PROBLEM DETAILS: I need the entries printed again word for word, without the images.

THE INPUT:
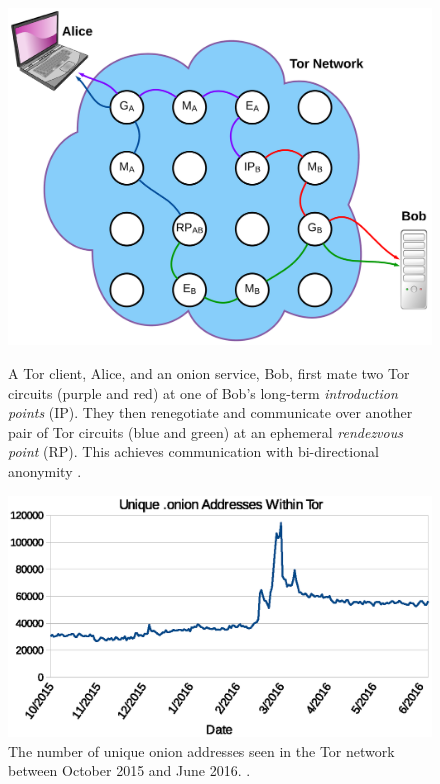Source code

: \documentclass[USenglish,oneside,twocolumn]{article}
\begin{document}
\begin{figure}[t!] %
	\centering
	\includegraphics[width=0.8\linewidth]{../assets/images/LucidCharts/Hidden_Services.pdf}
	\caption{A Tor client, Alice, and an onion service, Bob, first mate two Tor circuits (purple and red) at one of Bob's long-term \emph{introduction points} (IP). They then renegotiate and communicate over another pair of Tor circuits (blue and green) at an ephemeral \emph{rendezvous point} (RP). This achieves communication with bi-directional anonymity \cite{overlier2006locating}.}
	\label{fig:OnionCommunication}
	
	\hspace{5px}
	
	\includegraphics[width=0.85\linewidth]{../assets/images/Tor/unique_addresses.eps}
	\caption{The number of unique onion addresses seen in the Tor network between October 2015 and June 2016. \cite{TorMetrics}.}
	\label{fig:OnionCount}
	\vspace{-3px}
	
\end{figure}
\end{document}
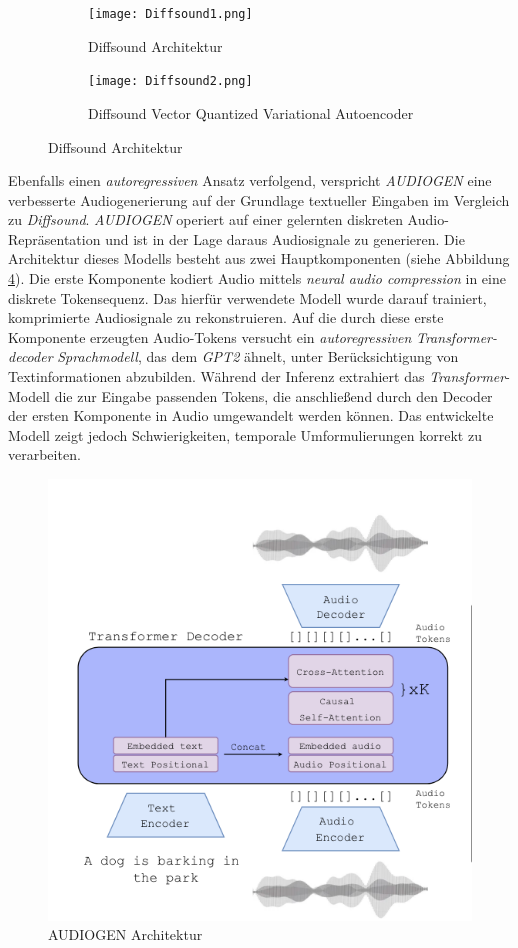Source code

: \documentclass[
  a4paper,  %
  twoside,  %
  bibliography=totoc,
  headsepline,
  cleardoublepage=empty,
  parskip=half,
  draft=false
]{scrbook}
\begin{document}
\begin{figure}[h]
\centering
\begin{subfigure}{1.0\textwidth}
  \centering
  \texttt{[image: Diffsound1.png]}
  \caption[Diffsound Architektur]{Diffsound Architektur}
  \label{fig:DiffsoundArchitecture}
\end{subfigure}

\vspace{1em} %

\begin{subfigure}{1.0\textwidth}
  \centering
  \texttt{[image: Diffsound2.png]}
  \caption[Diffsound VQ-VAE]{Diffsound Vector Quantized Variational Autoencoder}
  \label{fig:VQVAE}
\end{subfigure}
\caption[Diffsound Architektur]{Diffsound Architektur \cite{yang_diffsound_2023}}
\label{fig:test}
\end{figure}

Ebenfalls einen \emph{autoregressiven} Ansatz verfolgend, verspricht \emph{AUDIOGEN}\cite{kreuk_audiogen_2023} eine verbesserte Audiogenerierung auf der Grundlage textueller Eingaben im Vergleich zu \emph{Diffsound}. \emph{AUDIOGEN} operiert auf einer gelernten diskreten Audio-Repräsentation und ist in der Lage daraus Audiosignale zu generieren. Die Architektur dieses Modells besteht aus zwei Hauptkomponenten (siehe Abbildung \ref{fig:audiogen}). Die erste Komponente kodiert Audio mittels \emph{neural audio compression}\cite{zeghidour_soundstream_2021} in eine diskrete Tokensequenz. Das hierfür verwendete Modell wurde darauf trainiert, komprimierte Audiosignale zu rekonstruieren. Auf die durch diese erste Komponente erzeugten Audio-Tokens versucht ein \emph{autoregressiven} \emph{Transformer-decoder} \emph{Sprachmodell}, das dem \emph{GPT2} \cite{alec_radford_jeff_wu_rewon_child_david_luan_dario_amodei_ilya_sutskever_language_2019} ähnelt, unter Berücksichtigung von Textinformationen abzubilden. Während der Inferenz extrahiert das \emph{Transformer}-Modell die zur Eingabe passenden Tokens, die anschließend durch den Decoder der ersten Komponente in Audio umgewandelt werden können. Das entwickelte Modell zeigt jedoch Schwierigkeiten, temporale Umformulierungen korrekt zu verarbeiten. \cite{kreuk_audiogen_2023}

\begin{figure}[h]
  \centering
  \includegraphics[width=.5\textwidth]{graphics/Audiogen.png}
  \caption[AUDIOGEN Architektur]{AUDIOGEN Architektur \cite{kreuk_audiogen_2023}}
  \label{fig:audiogen}
\end{figure}
\end{document}
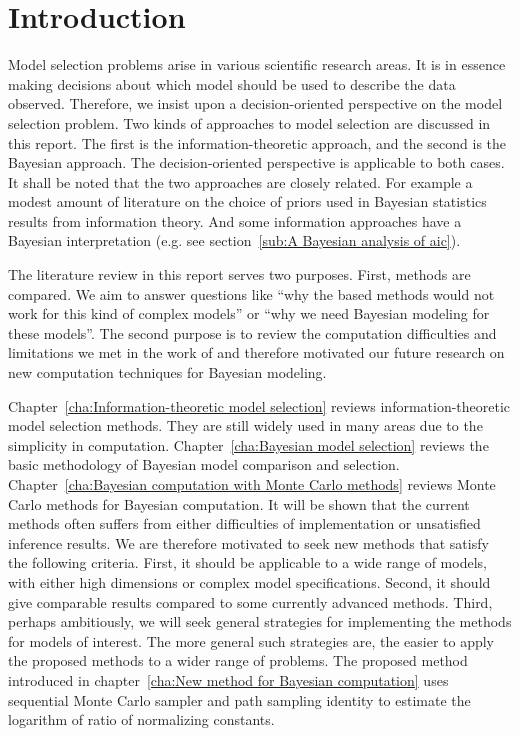 \chapter{Introduction}
\label{cha:Introduction}

Model selection problems arise in various scientific research areas. It is in
essence making decisions about which model should be used to describe the data
observed. Therefore, we insist upon a decision-oriented perspective on the
model selection problem. Two kinds of approaches to model selection are
discussed in this report. The first is the information-theoretic approach, and
the second is the Bayesian approach. The decision-oriented perspective is
applicable to both cases. It shall be noted that the two approaches are
closely related. For example a modest amount of literature on the choice of
priors used in Bayesian statistics results from information theory. And some
information approaches have a Bayesian interpretation (e.g. see
section~\ref{sub:A Bayesian analysis of aic}).

The literature review in this report serves two purposes. First, methods are
compared. We aim to answer questions like ``why the \aic based methods would
not work for this kind of complex models'' or ``why we need Bayesian modeling
for these models''. The second purpose is to review the computation
difficulties and limitations we met in the work of \textcite{Zhou:2011uo} and
therefore motivated our future research on new computation techniques for
Bayesian modeling.

Chapter~\ref{cha:Information-theoretic model selection} reviews
information-theoretic model selection methods. They are still widely used in
many areas due to the simplicity in computation. Chapter~\ref{cha:Bayesian
  model selection} reviews the basic methodology of Bayesian model comparison
and selection. Chapter~\ref{cha:Bayesian computation with Monte Carlo methods}
reviews Monte Carlo methods for Bayesian computation. It will be shown that
the current methods often suffers from either difficulties of implementation
or unsatisfied inference results. We are therefore motivated to seek new
methods that satisfy the following criteria. First, it should be applicable to
a wide range of models, with either high dimensions or complex model
specifications. Second, it should give comparable results compared to some
currently advanced methods. Third, perhaps ambitiously, we will seek general
strategies for implementing the methods for models of interest. The more
general such strategies are, the easier to apply the proposed methods to a
wider range of problems. The proposed method introduced in
chapter~\ref{cha:New method for Bayesian computation} uses sequential Monte
Carlo sampler and path sampling identity to estimate the logarithm of ratio of
normalizing constants.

SOLUTION TO THE PROBLEM:
Source code

: \documentclass[USenglish,oneside,twocolumn]{article}
\begin{document}
\begin{figure}[t!] %
	\centering
	\includegraphics[width=0.8\linewidth]{../assets/images/LucidCharts/Hidden_Services.pdf}
	\caption{A Tor client, Alice, and an onion service, Bob, first mate two Tor circuits (purple and red) at one of Bob's long-term \emph{introduction points} (IP). They then renegotiate and communicate over another pair of Tor circuits (blue and green) at an ephemeral \emph{rendezvous point} (RP). This achieves communication with bi-directional anonymity \cite{overlier2006locating}.}
	\label{fig:OnionCommunication}
	
	\hspace{5px}
	
	\includegraphics[width=0.85\linewidth]{../assets/images/Tor/unique_addresses.eps}
	\caption{The number of unique onion addresses seen in the Tor network between October 2015 and June 2016. \cite{TorMetrics}.}
	\label{fig:OnionCount}
	\vspace{-3px}
	
\end{figure}
\end{document}
Source code

: \documentclass[
  a4paper,  %
  twoside,  %
  bibliography=totoc,
  headsepline,
  cleardoublepage=empty,
  parskip=half,
  draft=false
]{scrbook}
\begin{document}
\begin{figure}[h]
\centering
\begin{subfigure}{1.0\textwidth}
  \centering
  \texttt{[image: Diffsound1.png]}
  \caption[Diffsound Architektur]{Diffsound Architektur}
  \label{fig:DiffsoundArchitecture}
\end{subfigure}

\vspace{1em} %

\begin{subfigure}{1.0\textwidth}
  \centering
  \texttt{[image: Diffsound2.png]}
  \caption[Diffsound VQ-VAE]{Diffsound Vector Quantized Variational Autoencoder}
  \label{fig:VQVAE}
\end{subfigure}
\caption[Diffsound Architektur]{Diffsound Architektur \cite{yang_diffsound_2023}}
\label{fig:test}
\end{figure}

Ebenfalls einen \emph{autoregressiven} Ansatz verfolgend, verspricht \emph{AUDIOGEN}\cite{kreuk_audiogen_2023} eine verbesserte Audiogenerierung auf der Grundlage textueller Eingaben im Vergleich zu \emph{Diffsound}. \emph{AUDIOGEN} operiert auf einer gelernten diskreten Audio-Repräsentation und ist in der Lage daraus Audiosignale zu generieren. Die Architektur dieses Modells besteht aus zwei Hauptkomponenten (siehe Abbildung \ref{fig:audiogen}). Die erste Komponente kodiert Audio mittels \emph{neural audio compression}\cite{zeghidour_soundstream_2021} in eine diskrete Tokensequenz. Das hierfür verwendete Modell wurde darauf trainiert, komprimierte Audiosignale zu rekonstruieren. Auf die durch diese erste Komponente erzeugten Audio-Tokens versucht ein \emph{autoregressiven} \emph{Transformer-decoder} \emph{Sprachmodell}, das dem \emph{GPT2} \cite{alec_radford_jeff_wu_rewon_child_david_luan_dario_amodei_ilya_sutskever_language_2019} ähnelt, unter Berücksichtigung von Textinformationen abzubilden. Während der Inferenz extrahiert das \emph{Transformer}-Modell die zur Eingabe passenden Tokens, die anschließend durch den Decoder der ersten Komponente in Audio umgewandelt werden können. Das entwickelte Modell zeigt jedoch Schwierigkeiten, temporale Umformulierungen korrekt zu verarbeiten. \cite{kreuk_audiogen_2023}

\begin{figure}[h]
  \centering
  \includegraphics[width=.5\textwidth]{graphics/Audiogen.png}
  \caption[AUDIOGEN Architektur]{AUDIOGEN Architektur \cite{kreuk_audiogen_2023}}
  \label{fig:audiogen}
\end{figure}
\end{document}
 \chapter{Introduction}
\label{cha:Introduction}

Model selection problems arise in various scientific research areas. It is in
essence making decisions about which model should be used to describe the data
observed. Therefore, we insist upon a decision-oriented perspective on the
model selection problem. Two kinds of approaches to model selection are
discussed in this report. The first is the information-theoretic approach, and
the second is the Bayesian approach. The decision-oriented perspective is
applicable to both cases. It shall be noted that the two approaches are
closely related. For example a modest amount of literature on the choice of
priors used in Bayesian statistics results from information theory. And some
information approaches have a Bayesian interpretation (e.g. see
section~\ref{sub:A Bayesian analysis of aic}).

The literature review in this report serves two purposes. First, methods are
compared. We aim to answer questions like ``why the \aic based methods would
not work for this kind of complex models'' or ``why we need Bayesian modeling
for these models''. The second purpose is to review the computation
difficulties and limitations we met in the work of \textcite{Zhou:2011uo} and
therefore motivated our future research on new computation techniques for
Bayesian modeling.

Chapter~\ref{cha:Information-theoretic model selection} reviews
information-theoretic model selection methods. They are still widely used in
many areas due to the simplicity in computation. Chapter~\ref{cha:Bayesian
  model selection} reviews the basic methodology of Bayesian model comparison
and selection. Chapter~\ref{cha:Bayesian computation with Monte Carlo methods}
reviews Monte Carlo methods for Bayesian computation. It will be shown that
the current methods often suffers from either difficulties of implementation
or unsatisfied inference results. We are therefore motivated to seek new
methods that satisfy the following criteria. First, it should be applicable to
a wide range of models, with either high dimensions or complex model
specifications. Second, it should give comparable results compared to some
currently advanced methods. Third, perhaps ambitiously, we will seek general
strategies for implementing the methods for models of interest. The more
general such strategies are, the easier to apply the proposed methods to a
wider range of problems. The proposed method introduced in
chapter~\ref{cha:New method for Bayesian computation} uses sequential Monte
Carlo sampler and path sampling identity to estimate the logarithm of ratio of
normalizing constants.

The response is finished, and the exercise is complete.